* **WHAT THE EXERCISE ASKS**
Every line in the data below that holds "your" should be found and copied.
--- DATA SHOWN Enclosed Below ---
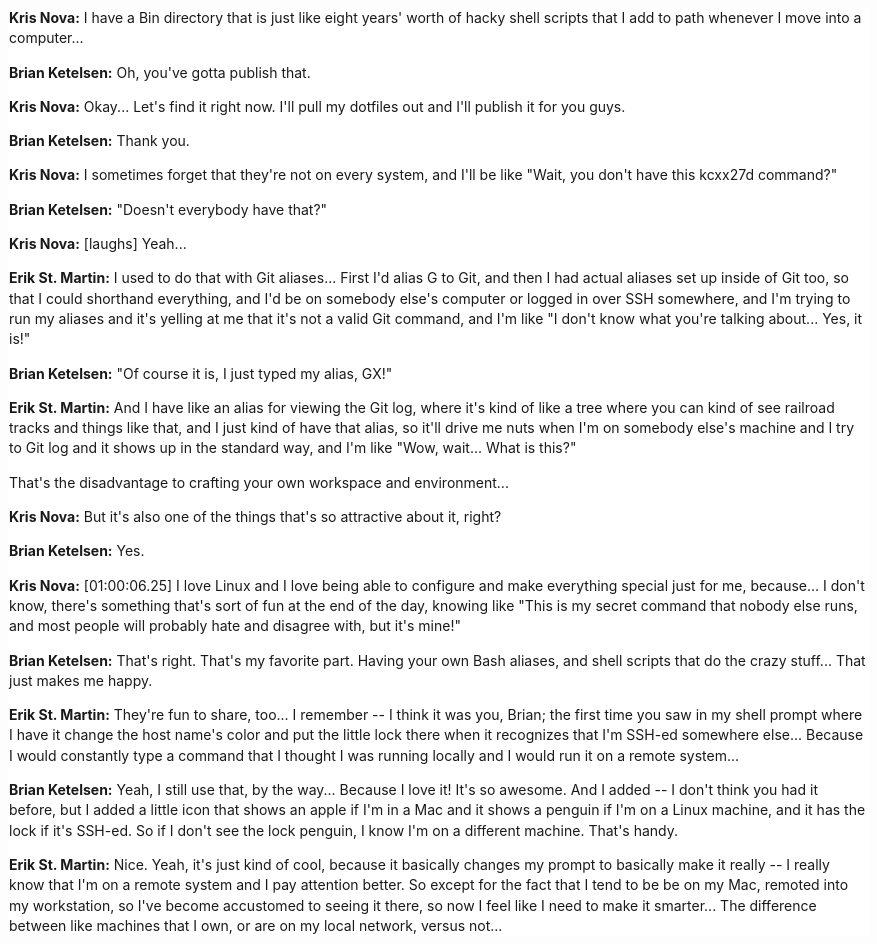 **Kris Nova:** I have a Bin directory that is just like eight years' worth of hacky shell scripts that I add to path whenever I move into a computer...

**Brian Ketelsen:** Oh, you've gotta publish that.

**Kris Nova:** Okay... Let's find it right now. I'll pull my dotfiles out and I'll publish it for you guys.

**Brian Ketelsen:** Thank you.

**Kris Nova:** I sometimes forget that they're not on every system, and I'll be like "Wait, you don't have this kcxx27d command?"

**Brian Ketelsen:** "Doesn't everybody have that?"

**Kris Nova:** \[laughs\] Yeah...

**Erik St. Martin:** I used to do that with Git aliases... First I'd alias G to Git, and then I had actual aliases set up inside of Git too, so that I could shorthand everything, and I'd be on somebody else's computer or logged in over SSH somewhere, and I'm trying to run my aliases and it's yelling at me that it's not a valid Git command, and I'm like "I don't know what you're talking about... Yes, it is!"

**Brian Ketelsen:** "Of course it is, I just typed my alias, GX!"

**Erik St. Martin:** And I have like an alias for viewing the Git log, where it's kind of like a tree where you can kind of see railroad tracks and things like that, and I just kind of have that alias, so it'll drive me nuts when I'm on somebody else's machine and I try to Git log and it shows up in the standard way, and I'm like "Wow, wait... What is this?"

That's the disadvantage to crafting your own workspace and environment...

**Kris Nova:** But it's also one of the things that's so attractive about it, right?

**Brian Ketelsen:** Yes.

**Kris Nova:** \[01:00:06.25\] I love Linux and I love being able to configure and make everything special just for me, because... I don't know, there's something that's sort of fun at the end of the day, knowing like "This is my secret command that nobody else runs, and most people will probably hate and disagree with, but it's mine!"

**Brian Ketelsen:** That's right. That's my favorite part. Having your own Bash aliases, and shell scripts that do the crazy stuff... That just makes me happy.

**Erik St. Martin:** They're fun to share, too... I remember -- I think it was you, Brian; the first time you saw in my shell prompt where I have it change the host name's color and put the little lock there when it recognizes that I'm SSH-ed somewhere else... Because I would constantly type a command that I thought I was running locally and I would run it on a remote system...

**Brian Ketelsen:** Yeah, I still use that, by the way... Because I love it! It's so awesome. And I added -- I don't think you had it before, but I added a little icon that shows an apple if I'm in a Mac and it shows a penguin if I'm on a Linux machine, and it has the lock if it's SSH-ed. So if I don't see the lock penguin, I know I'm on a different machine. That's handy.

**Erik St. Martin:** Nice. Yeah, it's just kind of cool, because it basically changes my prompt to basically make it really -- I really know that I'm on a remote system and I pay attention better. So except for the fact that I tend to be be on my Mac, remoted into my workstation, so I've become accustomed to seeing it there, so now I feel like I need to make it smarter... The difference between like machines that I own, or are on my local network, versus not...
--- End of Enclosed DATA SHOWN ---
* **PROBLEM SOLUTION**
That's the disadvantage to crafting your own workspace and environment...
**Brian Ketelsen:** That's right. That's my favorite part. Having your own Bash aliases, and shell scripts that do the crazy stuff... That just makes me happy.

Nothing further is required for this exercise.